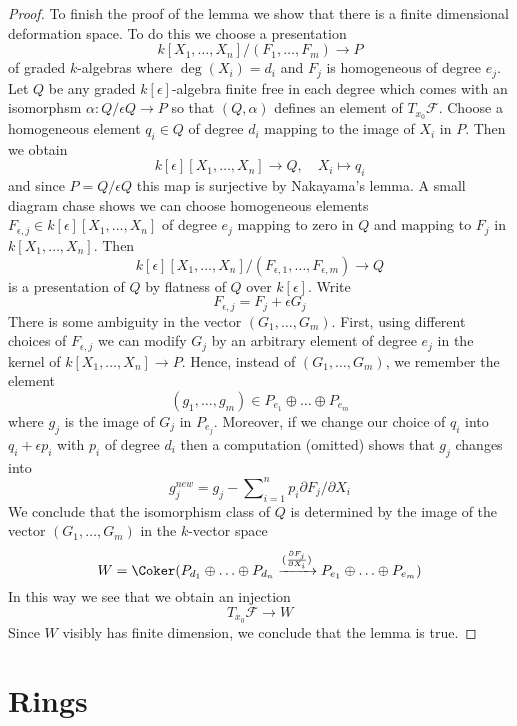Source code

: \begin{proof}
\medskip\noindent
To finish the proof of the lemma we show that there is a finite
dimensional deformation space. To do this we
choose a presentation
$$
k[X_1, \ldots, X_n]/(F_1, \ldots, F_m) \longrightarrow P
$$
of graded $k$-algebras where $\deg(X_i) = d_i$ and
$F_j$ is homogeneous of degree $e_j$.
Let $Q$ be any graded $k[\epsilon]$-algebra
finite free in each degree which comes with an isomorphsm
$\alpha : Q/\epsilon Q \to P$ so that $(Q, \alpha)$ defines
an element of $T_{x_0}\mathcal{F}$.
Choose a homogeneous element $q_i \in Q$ of degree $d_i$
mapping to the image of $X_i$ in $P$.
Then we obtain
$$
k[\epsilon][X_1, \ldots, X_n] \longrightarrow Q,\quad
X_i \longmapsto q_i
$$
and since $P = Q/\epsilon Q$ this map is surjective by Nakayama's lemma.
A small diagram chase shows we can choose homogeneous elements
$F_{\epsilon, j} \in k[\epsilon][X_1, \ldots, X_n]$ of degree $e_j$
mapping to zero in $Q$ and mapping to $F_j$ in $k[X_1, \ldots, X_n]$.
Then
$$
k[\epsilon][X_1, \ldots, X_n]/(F_{\epsilon, 1}, \ldots, F_{\epsilon, m})
\longrightarrow Q
$$
is a presentation of $Q$ by flatness of $Q$ over $k[\epsilon]$.
Write
$$
F_{\epsilon, j} =  F_j + \epsilon G_j
$$
There is some ambiguity in the vector $(G_1, \ldots, G_m)$.
First, using different choices of $F_{\epsilon, j}$
we can modify $G_j$ by an arbitrary element of degree $e_j$
in the kernel of $k[X_1, \ldots, X_n] \to P$.
Hence, instead of $(G_1, \ldots, G_m)$, we remember the
element
$$
(g_1, \ldots, g_m) \in P_{e_1} \oplus \ldots \oplus P_{e_m}
$$
where $g_j$ is the image of $G_j$ in $P_{e_j}$.
Moreover, if we change our choice of $q_i$ into $q_i + \epsilon p_i$
with $p_i$ of degree $d_i$ then a computation (omitted) shows
that $g_j$ changes into
$$
g_j^{new} = g_j - \sum\nolimits_{i = 1}^n p_i \partial F_j / \partial X_i
$$
We conclude that the isomorphism class of $Q$ is determined by the
image of the vector $(G_1, \ldots, G_m)$ in the $k$-vector space
$$
W  = \Coker(P_{d_1} \oplus \ldots \oplus P_{d_n}
\xrightarrow{(\frac{\partial F_j}{\partial X_i})}
P_{e_1} \oplus \ldots \oplus P_{e_m})
$$
In this way we see that we obtain an injection
$$
T_{x_0}\mathcal{F} \longrightarrow W
$$
Since $W$ visibly has finite dimension, we conclude that the lemma is true.
\end{proof}





\section{Rings}
\label{section-rings}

------------------------------------

**What the task asks**. Only the pictures are dropped when you print the material; everything else is copied exactly.

**Written solution**.
Source code

: \begin{proof}
\medskip\noindent
To finish the proof of the lemma we show that there is a finite
dimensional deformation space. To do this we
choose a presentation
$$
k[X_1, \ldots, X_n]/(F_1, \ldots, F_m) \longrightarrow P
$$
of graded $k$-algebras where $\deg(X_i) = d_i$ and
$F_j$ is homogeneous of degree $e_j$.
Let $Q$ be any graded $k[\epsilon]$-algebra
finite free in each degree which comes with an isomorphsm
$\alpha : Q/\epsilon Q \to P$ so that $(Q, \alpha)$ defines
an element of $T_{x_0}\mathcal{F}$.
Choose a homogeneous element $q_i \in Q$ of degree $d_i$
mapping to the image of $X_i$ in $P$.
Then we obtain
$$
k[\epsilon][X_1, \ldots, X_n] \longrightarrow Q,\quad
X_i \longmapsto q_i
$$
and since $P = Q/\epsilon Q$ this map is surjective by Nakayama's lemma.
A small diagram chase shows we can choose homogeneous elements
$F_{\epsilon, j} \in k[\epsilon][X_1, \ldots, X_n]$ of degree $e_j$
mapping to zero in $Q$ and mapping to $F_j$ in $k[X_1, \ldots, X_n]$.
Then
$$
k[\epsilon][X_1, \ldots, X_n]/(F_{\epsilon, 1}, \ldots, F_{\epsilon, m})
\longrightarrow Q
$$
is a presentation of $Q$ by flatness of $Q$ over $k[\epsilon]$.
Write
$$
F_{\epsilon, j} =  F_j + \epsilon G_j
$$
There is some ambiguity in the vector $(G_1, \ldots, G_m)$.
First, using different choices of $F_{\epsilon, j}$
we can modify $G_j$ by an arbitrary element of degree $e_j$
in the kernel of $k[X_1, \ldots, X_n] \to P$.
Hence, instead of $(G_1, \ldots, G_m)$, we remember the
element
$$
(g_1, \ldots, g_m) \in P_{e_1} \oplus \ldots \oplus P_{e_m}
$$
where $g_j$ is the image of $G_j$ in $P_{e_j}$.
Moreover, if we change our choice of $q_i$ into $q_i + \epsilon p_i$
with $p_i$ of degree $d_i$ then a computation (omitted) shows
that $g_j$ changes into
$$
g_j^{new} = g_j - \sum\nolimits_{i = 1}^n p_i \partial F_j / \partial X_i
$$
We conclude that the isomorphism class of $Q$ is determined by the
image of the vector $(G_1, \ldots, G_m)$ in the $k$-vector space
$$
W  = \Coker(P_{d_1} \oplus \ldots \oplus P_{d_n}
\xrightarrow{(\frac{\partial F_j}{\partial X_i})}
P_{e_1} \oplus \ldots \oplus P_{e_m})
$$
In this way we see that we obtain an injection
$$
T_{x_0}\mathcal{F} \longrightarrow W
$$
Since $W$ visibly has finite dimension, we conclude that the lemma is true.
\end{proof}





\section{Rings}
\label{section-rings}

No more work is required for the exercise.